Medium 17827 anzeigen


----------



## robsig12 (20. Aug. 2011)

*AW: Hallo aus der Oberpfalz*

Hallo Ingrid,
herzlich Willkommen im Forum. PLZ 95... Oberpfalz?

Zu Deinem Teich, gefällt mir und ja die Fische sind zu früh rein gekommen. Es dürfte sich bis zum Winter nicht das volle Gleichgewicht gebildet haben.

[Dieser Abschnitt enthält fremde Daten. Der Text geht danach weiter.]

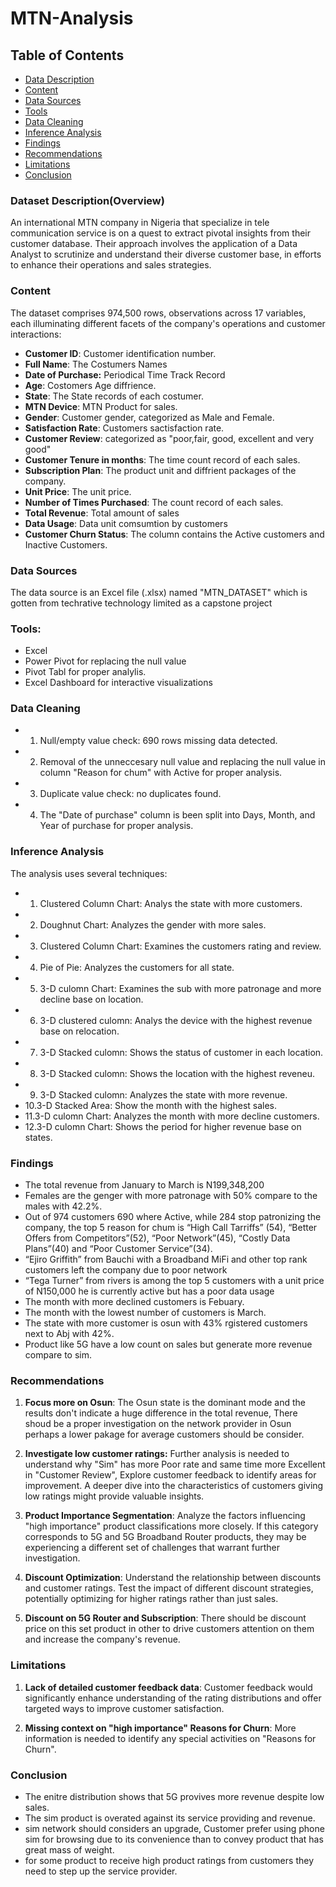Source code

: # MTN-Analysis

## Table of Contents

- [Data Description](#dataset-description)
- [Content](#content)
- [Data Sources](#data-sources)
- [Tools](#tools)
- [Data Cleaning](#data-cleaning)
- [Inference Analysis](#inference-analysis)
- [Findings](#findings)
- [Recommendations](#recommendations)
- [Limitations](#limitations)
- [Conclusion](#conclusion)

### Dataset Description(Overview)
An international MTN company in Nigeria that specialize in tele communication service is on a quest to extract pivotal insights from their customer database. Their approach involves the application of a Data Analyst to scrutinize and understand their diverse customer base, in efforts to enhance their operations and sales strategies.

### Content
 The dataset comprises 974,500 rows, observations across 17 variables, each illuminating different facets of the company's operations and customer interactions:

- **Customer ID**: Customer identification number.
- **Full Name**: The Costumers Names
- **Date of Purchase:** Periodical Time Track Record
- **Age**: Costomers Age diffrience.
- **State**: The State records of each costumer.
- **MTN Device**: MTN Product for sales.
- **Gender**: Customer gender, categorized as Male and Female.
- **Satisfaction Rate**: Customers sactisfaction rate.
- **Customer Review**: categorized as "poor,fair, good, excellent and very good"
- **Customer Tenure in months**: The time count record of each sales.
- **Subscription Plan**: The product unit and diffrient packages of the company.
- **Unit Price**: The unit price.
- **Number of Times Purchased**: The count record of each sales.
- **Total Revenue**: Total amount of sales
- **Data Usage**: Data unit comsumtion by customers
- **Customer Churn Status**: The column contains the Active customers and Inactive Customers.

### Data Sources

The data source is an Excel file (.xlsx) named "MTN_DATASET" which is gotten from techrative technology limited as a capstone project

### Tools:
 * Excel
 * Power Pivot for replacing the null value
 * Pivot Tabl for proper analylis.
 * Excel Dashboard for interactive visualizations
### Data Cleaning
* 1. Null/empty value check: 690 rows missing data detected.
* 2. Removal of the unneccesary null value and replacing the null value in column "Reason for chum" with Active for proper analysis.
* 3. Duplicate value check: no duplicates found.
* 4. The "Date of purchase" column is been split into Days, Month, and Year of purchase for proper analysis.
 
### Inference Analysis
  The analysis uses several techniques:
* 1. Clustered Column Chart: Analys the state with more customers.
* 2. Doughnut Chart: Analyzes the gender with more sales.
* 3. Clustered Column Chart: Examines the customers rating and review.
* 4. Pie of Pie: Analyzes the customers for all state.
* 5. 3-D culomn Chart: Examines the sub with more patronage and more decline base on location.
* 6. 3-D clustered culomn: Analys the device with the highest revenue base on relocation.
* 7. 3-D Stacked culomn: Shows the status of customer in each location.
* 8. 3-D Stacked culomn: Shows the location with the highest reveneu.
* 9. 3-D Stacked culomn: Analyzes the state with more revenue.
* 10.3-D Stacked Area: Show the month with the highest sales.
* 11.3-D culomn Chart: Analyzes the month with more decline customers.
* 12.3-D culomn Chart: Shows the period for higher revenue base on states.
 
### Findings
* The total revenue from January to March is N199,348,200
* Females are the genger with more patronage with 50% compare to the males with 42.2%.
* Out of 974 customers 690 where Active, while 284 stop patronizing the company, the top 5 reason for chum is “High Call Tarriffs” (54), “Better Offers from Competitors”(52), “Poor Network”(45), “Costly Data Plans”(40) and “Poor Customer Service”(34).
* “Ejiro Griffith” from Bauchi with a Broadband MiFi and other top rank customers  left the company  due to poor network
* “Tega Turner” from rivers is among the top 5 customers with a unit price of N150,000 he is currently active but has a poor data usage
* The month with more declined customers is Febuary.
* The month with the lowest number of customers is March.
* The state with more customer is osun with 43% rgistered customers next to Abj with 42%.
* Product like 5G have a low count on sales but generate more revenue compare to sim.

### Recommendations
1. **Focus more on Osun**: The Osun state is the dominant mode and the results don't indicate a huge difference in the total revenue, There shoud be a proper investigation on the network provider in Osun perhaps a lower pakage for average customers should be consider.

2. **Investigate low customer ratings:** Further analysis is needed to understand why "Sim" has more Poor rate and same time more Excellent in "Customer Review", Explore customer feedback to identify areas for improvement. A deeper dive into the characteristics of customers giving low ratings might provide valuable insights.

3. **Product Importance Segmentation**:  Analyze the factors influencing "high importance" product classifications more closely.  If this category corresponds to 5G and 5G Broadband Router products, they may be experiencing a different set of challenges that warrant further investigation.

4. **Discount Optimization**: Understand the relationship between discounts and customer ratings. Test the impact of different discount strategies, potentially optimizing for higher ratings rather than just sales.
5. **Discount on 5G Router and Subscription**: There should be discount price on this set product in other to drive customers attention on them and increase the company's revenue.

### Limitations
1. **Lack of detailed customer feedback data**: Customer feedback would significantly enhance understanding of the rating distributions and offer targeted ways to improve customer satisfaction.

2. **Missing context on "high importance" Reasons for Churn**: More information is needed to identify any special activities on "Reasons for Churn".

### Conclusion
- The enitre distribution shows that 5G provives more revenue despite low sales.
- The sim product is overated against its service providing and revenue.
- sim network should considers an upgrade, Customer prefer using phone sim for browsing due to its convenience than to convey product that has great mass of weight.
- for some product to receive high product ratings from customers they need to step up the service provider.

Zur Sache ohne Technik. Mit 2 Koi im Teich wirst Du ohne Filterung nicht lange klar kommen, ausser Du wechselst sehr grosszügig wöchentlich Wasser. Solarpumpen sind gant nett, haben aber auch wenig Leistung, und schaffen im Dunklem keine Umwelzung bzw. Bewegung auf dem Wasser, und gerade hier wäre diese zur Sauerstoffeinbringung sehr wichtig.


----------



## Joerg (20. Aug. 2011)

*AW: Hallo aus der Oberpfalz*

Hallo Ingrid,
herzlich willkommen.
Das ist ja mal ein schönes Geschenk - ich hab mir alles selber buddeln müssen. Viel Spaß mit dem Teich.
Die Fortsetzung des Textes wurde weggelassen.